Taking Your RAID Log to the Next Step With Analytics

Add quantitative insight to a key project management tool.

Taking Yor RAID Log to the Next Step with Analytics

The RAID (Risks, Assumptions (or Action Items), Issues, Dependencies (or Decisions)) tool is a project management tracking deliverable that allows a team to quantify and display deadlines and impediments throughout the lifecycle of an engagement. A well-constructed and updated RAID can enable your team to see potential forthcoming issues in project-delivery milestones, document-delivery concerns, and backtracking insight on executive decisions that were previously made audibly or in meetings.
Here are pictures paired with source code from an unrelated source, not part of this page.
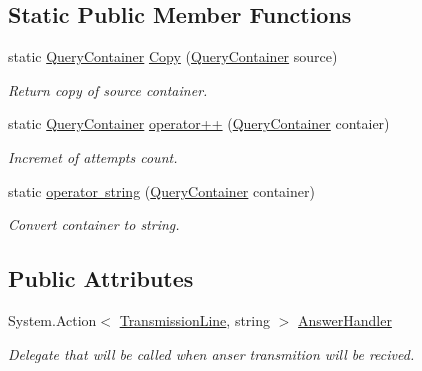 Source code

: \subsection*{Static Public Member Functions}
\begin{DoxyCompactItemize}
\item 
static \mbox{\hyperlink{struct_pipes_provider_1_1_client_1_1_query_container}{Query\+Container}} \mbox{\hyperlink{struct_pipes_provider_1_1_client_1_1_query_container_acfcd11bf7f6b6c9cc4e6b2ff574437bd}{Copy}} (\mbox{\hyperlink{struct_pipes_provider_1_1_client_1_1_query_container}{Query\+Container}} source)
\begin{DoxyCompactList}\small\item\em Return copy of source container. \end{DoxyCompactList}\item 
static \mbox{\hyperlink{struct_pipes_provider_1_1_client_1_1_query_container}{Query\+Container}} \mbox{\hyperlink{struct_pipes_provider_1_1_client_1_1_query_container_a9a97cf832c6736f14f5ed2661fbb3bce}{operator++}} (\mbox{\hyperlink{struct_pipes_provider_1_1_client_1_1_query_container}{Query\+Container}} contaier)
\begin{DoxyCompactList}\small\item\em Incremet of attempts count. \end{DoxyCompactList}\item 
static \mbox{\hyperlink{struct_pipes_provider_1_1_client_1_1_query_container_a0d227c39b9ecec5d8b3e739e87e171a6}{operator string}} (\mbox{\hyperlink{struct_pipes_provider_1_1_client_1_1_query_container}{Query\+Container}} container)
\begin{DoxyCompactList}\small\item\em Convert container to string. \end{DoxyCompactList}\end{DoxyCompactItemize}
\subsection*{Public Attributes}
\begin{DoxyCompactItemize}
\item 
System.\+Action$<$ \mbox{\hyperlink{class_pipes_provider_1_1_client_1_1_transmission_line}{Transmission\+Line}}, string $>$ \mbox{\hyperlink{struct_pipes_provider_1_1_client_1_1_query_container_acaaa09658d3bb75118670fbb90b77f33}{Answer\+Handler}}
\begin{DoxyCompactList}\small\item\em Delegate that will be called when anser transmition will be recived. \end{DoxyCompactList}\end{DoxyCompactItemize}
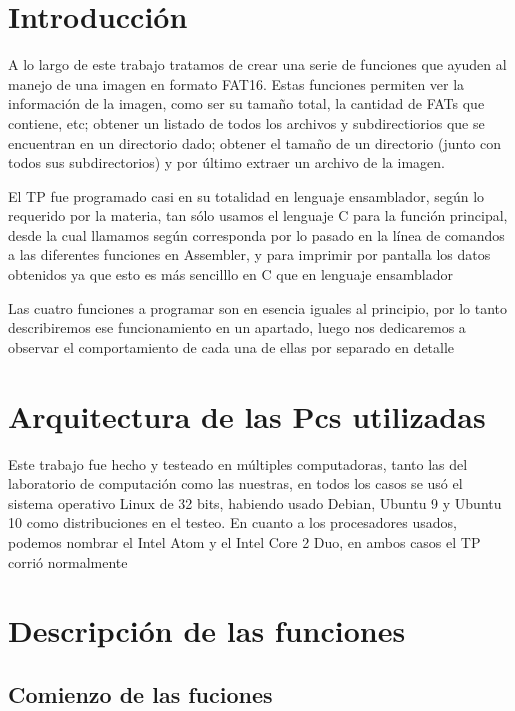 \documentclass[a4paper,10pt]{article}
\title{}
\author{}
\date{}
\begin{document}
\maketitle

\section{Introducción}

A lo largo de este trabajo tratamos de crear una serie de funciones que ayuden al manejo de una imagen en formato FAT16. Estas funciones permiten ver la información de la imagen, como ser su tamaño total, la cantidad de FATs que contiene, etc; obtener un listado de todos los archivos y subdirectiorios que se encuentran en un directorio dado; obtener el tamaño de un directorio (junto con todos sus subdirectorios) y por último extraer un archivo de la imagen.

El TP fue programado casi en su totalidad en lenguaje ensamblador, según lo requerido por la materia, tan sólo usamos el lenguaje C para la función principal, desde la cual llamamos según corresponda por lo pasado en la línea de comandos a las diferentes funciones en Assembler, y para imprimir por pantalla  los datos obtenidos ya que esto es más sencilllo en C que en lenguaje ensamblador

Las cuatro funciones a programar son en esencia iguales al principio, por lo tanto describiremos ese funcionamiento en un apartado, luego nos dedicaremos a observar el comportamiento de cada una de ellas por separado en detalle

\section{Arquitectura de las Pcs utilizadas}

Este trabajo fue hecho y testeado en múltiples computadoras, tanto las del laboratorio de computación como las nuestras, en todos los casos se usó el sistema operativo Linux de 32 bits, habiendo usado Debian, Ubuntu 9 y Ubuntu 10 como distribuciones en el testeo. En cuanto a los procesadores usados, podemos nombrar el Intel Atom y el Intel Core 2 Duo, en ambos casos el TP corrió normalmente

\section{Descripción de las funciones}

\subsection{Comienzo de las fuciones}
\end{document}
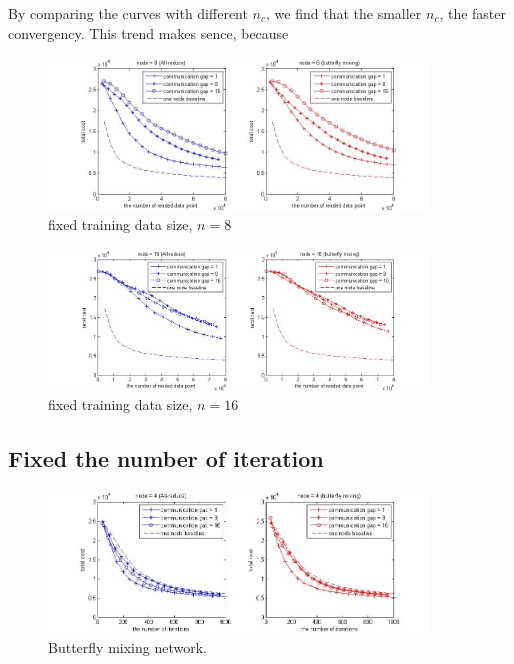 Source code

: \documentclass{article}
\begin{document}
By comparing the curves with different $n_c$, we find that the smaller $n_c$, the faster convergency. This trend makes sence, because 
\begin{figure}
  
  \centering
    \includegraphics[width=0.9\textwidth]{batch20_node8_fixData.jpg}
    \caption{fixed training data size, $n=8$}
\end{figure}
\begin{figure}
  
  \centering
    \includegraphics[width=0.9\textwidth]{batch20_node16_fixData.jpg}
    \caption{fixed training data size, $n=16$}
\end{figure}


\subsection{Fixed the number of iteration}
\begin{figure}
  
  \centering
    \includegraphics[width=0.9\textwidth]{batch20_node4_fixIter.jpg}
    \caption{Butterfly mixing network.}
\end{figure}
\end{document}
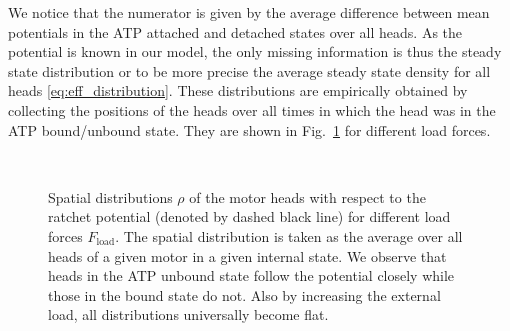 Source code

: \documentclass[aps,pre,twocolumn,showpacs,showkeys,superscriptaddress,floatfix]{revtex4-1}
\begin{document}
We notice that the numerator is given by the average difference between mean potentials in the ATP attached and detached states over all heads. 
As the potential is known in our model, the only missing information is thus the steady state distribution 
or to be more precise the average steady state density for all heads \eqref{eq:eff_distribution}.  
These distributions are empirically obtained by collecting the positions of the heads over all times in which the head was in the ATP bound/unbound state.
They are shown in Fig.~\ref{fig:pos_distr} for different load forces. 
\begin{figure}[t]
\centering
{}
\\
\caption{
\label{fig:pos_distr}
Spatial distributions $\rho$ of the motor heads with respect to the ratchet potential (denoted by dashed black line) for different load forces $F_\text{load}$.
The spatial distribution is taken as the average over all heads of a given motor in a given internal state.
We observe that heads in the ATP unbound state follow the potential closely while those in the bound state do not. 
Also by increasing the external load, all distributions universally become flat. 
}
\end{figure}
\end{document}
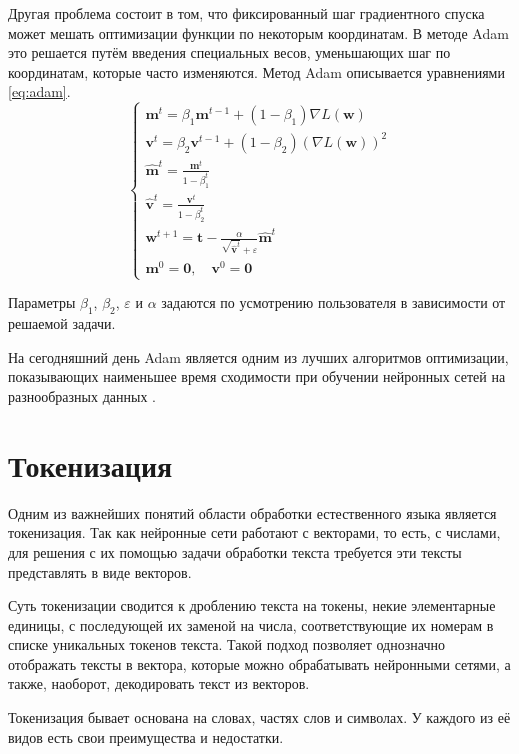 Другая проблема состоит в том, что фиксированный шаг градиентного спуска может мешать оптимизации функции по некоторым координатам. В методе Adam это решается путём введения специальных весов, уменьшающих шаг по координатам, которые часто изменяются. Метод Adam описывается уравнениями \ref*{eq:adam}.
\begin{equation}
    \label{eq:adam}
    \begin{cases}
        \mathbf{m}^t=\beta_1\mathbf{m}^{t-1}+(1-\beta_1)\nabla L(\mathbf{w}) \\
        \mathbf{v}^t=\beta_2\mathbf{v}^{t-1}+(1-\beta_2)(\nabla L(\mathbf{w}))^2 \\
        \hat{\mathbf{m}}^t=\frac{\mathbf{m}^t}{1-\beta_1^t} \\
        \hat{\mathbf{v}}^t=\frac{\mathbf{v}^t}{1-\beta_2^t} \\
        \mathbf{w}^{t+1}=\mathbf{t}-\frac{\alpha}{\sqrt{\hat{\mathbf{v}}^t}+\varepsilon}\hat{\mathbf{m}}^t \\
        \mathbf{m}^0=\mathbf{0},\quad\mathbf{v}^0=\mathbf{0}
    \end{cases}
\end{equation}

Параметры $\beta_1$, $\beta_2$, $\varepsilon$ и $\alpha$ задаются по усмотрению пользователя в зависимости от решаемой задачи.

На сегодняшний день Adam является одним из лучших алгоритмов оптимизации, показывающих наименьшее время сходимости при обучении нейронных сетей на разнообразных данных \cite{art:optimizers}.

\section{Токенизация}

Одним из важнейших понятий области обработки естественного языка является токенизация. Так как нейронные сети работают с векторами, то есть, с числами, для решения с их помощью задачи обработки текста требуется эти тексты представлять в виде векторов.

Суть токенизации сводится к дроблению текста на токены, некие элементарные единицы, с последующей их заменой на числа, соответствующие их номерам в списке уникальных токенов текста. Такой подход позволяет однозначно отображать тексты в вектора, которые можно обрабатывать нейронными сетями, а также, наоборот, декодировать текст из векторов.

Токенизация бывает основана на словах, частях слов и символах. У каждого из её видов есть свои преимущества и недостатки.

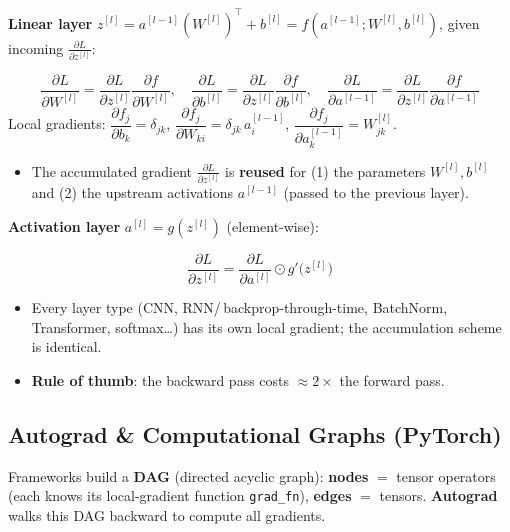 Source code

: \documentclass[10pt,a4paper]{article}
\begin{document}
	\textbf{Linear layer} $z^{[l]} = a^{[l-1]}(W^{[l]})^{\top}+b^{[l]} = f(a^{[l-1]};W^{[l]},b^{[l]})$, given incoming $\frac{\partial L}{\partial z^{[l]}}$:
	\begin{formulabox}
		\[
		\frac{\partial L}{\partial W^{[l]}} = \frac{\partial L}{\partial z^{[l]}}\frac{\partial f}{\partial W^{[l]}}, \quad
		\frac{\partial L}{\partial b^{[l]}} = \frac{\partial L}{\partial z^{[l]}}\frac{\partial f}{\partial b^{[l]}}, \quad
		\frac{\partial L}{\partial a^{[l-1]}} = \frac{\partial L}{\partial z^{[l]}}\frac{\partial f}{\partial a^{[l-1]}}
		\]
		Local gradients: $\dfrac{\partial f_j}{\partial b_k}=\delta_{jk}$, \quad $\dfrac{\partial f_j}{\partial W_{ki}}=\delta_{jk}\,a_i^{[l-1]}$, \quad $\dfrac{\partial f_j}{\partial a_k^{[l-1]}}=W_{jk}^{[l]}$.
	\end{formulabox}
	\begin{itemize}[leftmargin=*]
		\item The accumulated gradient $\frac{\partial L}{\partial z^{[l]}}$ is \textbf{reused} for (1) the parameters $W^{[l]},b^{[l]}$ and (2) the upstream activations $a^{[l-1]}$ (passed to the previous layer).
	\end{itemize}

	\textbf{Activation layer} $a^{[l]} = g(z^{[l]})$ (element-wise):
	\begin{formulabox}
		\[
		\frac{\partial L}{\partial z^{[l]}} = \frac{\partial L}{\partial a^{[l]}} \odot g'\!\big(z^{[l]}\big)
		\]
	\end{formulabox}
	\begin{itemize}[leftmargin=*]
		\item Every layer type (CNN, RNN/\,backprop-through-time, BatchNorm, Transformer, softmax\ldots) has its own local gradient; the accumulation scheme is identical.
		\item \textbf{Rule of thumb}: the backward pass costs $\approx 2\times$ the forward pass.
	\end{itemize}

	\subsection{Autograd \& Computational Graphs (PyTorch)}

	\begin{definitionbox}
		Frameworks build a \textbf{DAG} (directed acyclic graph): \textbf{nodes} $=$ tensor operators (each knows its local-gradient function \texttt{grad\_fn}), \textbf{edges} $=$ tensors. \textbf{Autograd} walks this DAG backward to compute all gradients.
	\end{definitionbox}
\end{document}
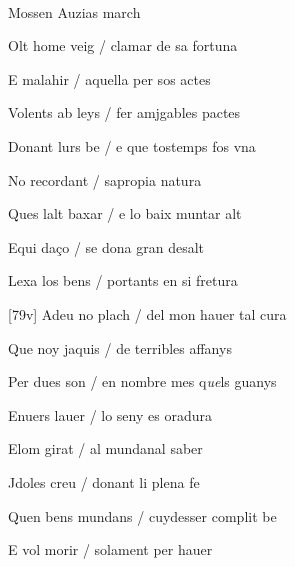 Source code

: \documentclass[12pt]{article}
\renewcommand{\espaiAbansEtiquetaPoema}{\vspace{0ex}}
\begin{document}
\begin{estrofa}

\espaiAbansEtiquetaPoema

\\

\begin{rubrica}

Mossen Auzias march

\end{rubrica}

\end{estrofa}


\begin{estrofa}

 Olt home veig / clamar de sa fortuna

 E malahir / aquella per sos actes

 Volents ab leys / fer amjgables pactes

 Donant lurs be / e que tostemps fos vna

 No recordant / sapropia natura

 Ques lalt baxar / e lo baix muntar alt

 Equi da\c{c}o / se dona gran desalt

 Lexa los bens / portants en si fretura

\end{estrofa}



\begin{estrofa}

 [79v] Adeu no plach / del mon hauer tal cura

 Que noy jaquis / de terribles affanys

 Per dues son / en nombre mes q\textit{ue}ls guanys

 Enuers lauer / lo seny es oradura

 Elom girat / al mundanal saber

 Jdoles creu / donant li plena fe

 Quen bens mundans / cuydesser complit be

 E vol morir / solament per hauer

\end{estrofa}
\end{document}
It is an excellent “paper trail” resource that exemplifies the effort and progress a team has made or is currently making in the project. Not only does it provide crucial information for your engagement sponsors, it also assists in the onboarding of new team members or client-side personnel. While managing and maintaining the accuracy of a RAID on a multimillion-dollar engagement often feels like a full-time job, there are ways to present and promote the RAID log to business owners and project leaders in convincing ways that better align with the RAID’s intended purpose. Analytics, in this case, can play a pivotal role in expressing the health and status of your RAID log while additionally displaying areas for improvement.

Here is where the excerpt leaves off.